Vanderbilt Journal of Transnational Law

First Page



This Article draws upon recent social psychological research to demonstrate the psychological difficulty of distinguishing between torture and enhanced interrogation. We critique the accuracy of evaluations made under the current torture standard using two constructs--reliability and validity--that are employed in the social sciences to assess the quality of a construct or metric. We argue that evaluations of interrogation tactics using the current standard are both unreliable and invalid. We first argue that the torture standard is unreliable because of the marked variation in the manner in which different jurisdictions interpret and employ it. Next, we draw on recent social psychological research to demonstrate the standard's invalidity. We identify the existence of two separate systematic psychological biases that impede objective application of the torture standard.
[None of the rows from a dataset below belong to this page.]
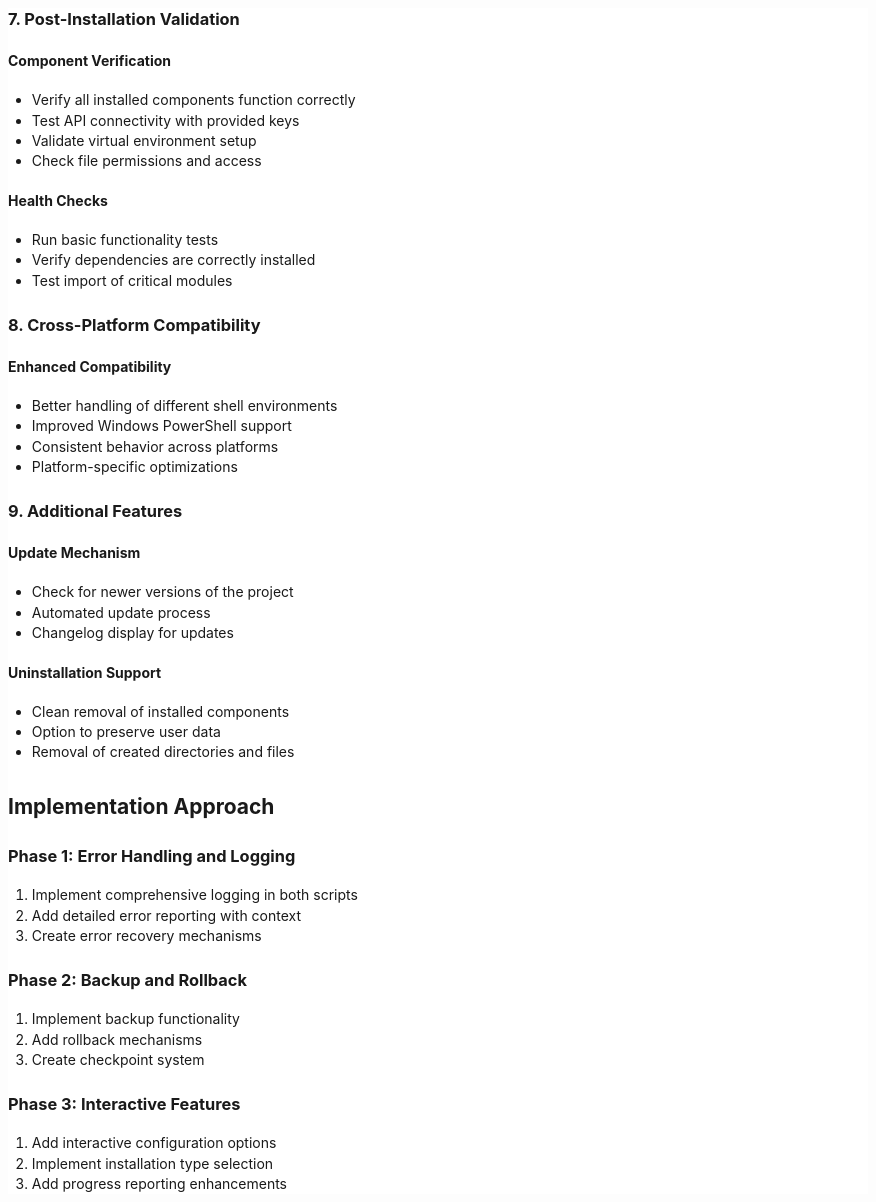 ### 7. Post-Installation Validation

#### Component Verification
- Verify all installed components function correctly
- Test API connectivity with provided keys
- Validate virtual environment setup
- Check file permissions and access

#### Health Checks
- Run basic functionality tests
- Verify dependencies are correctly installed
- Test import of critical modules

### 8. Cross-Platform Compatibility

#### Enhanced Compatibility
- Better handling of different shell environments
- Improved Windows PowerShell support
- Consistent behavior across platforms
- Platform-specific optimizations

### 9. Additional Features

#### Update Mechanism
- Check for newer versions of the project
- Automated update process
- Changelog display for updates

#### Uninstallation Support
- Clean removal of installed components
- Option to preserve user data
- Removal of created directories and files

## Implementation Approach

### Phase 1: Error Handling and Logging
1. Implement comprehensive logging in both scripts
2. Add detailed error reporting with context
3. Create error recovery mechanisms

### Phase 2: Backup and Rollback
1. Implement backup functionality
2. Add rollback mechanisms
3. Create checkpoint system

### Phase 3: Interactive Features
1. Add interactive configuration options
2. Implement installation type selection
3. Add progress reporting enhancements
First, the self-serving bias--a bias that motivates evaluators to interpret facts or rules in a way that suits their interests--leads administrators to promote narrower interpretations of torture when faced with a perceived threat to their own, as compared with other nations, security. Thus, the threshold for torture is tendentiously raised during exactly the periods of time when torture is most likely to be used. Second, our own research on the hot-cold empathy gap suggests that an assessment of an interrogation tactic's severity is influenced by the momentary visceral state of the evaluator. People who are not currently experiencing a visceral state--such as pain, hunger, or fear--tend to systematically underestimate the severity of the visceral state. We argue that, because the people who evaluate interrogation tactics are unlikely to be in the visceral state induced by the tactic when making their evaluations, the hot-cold empathy gap results in systematic underestimation of the severity of tactics. Therefore, the hot-cold empathy gap leads to the application of an under inclusive conception of "torture" in domestic interrogation policy and international torture law.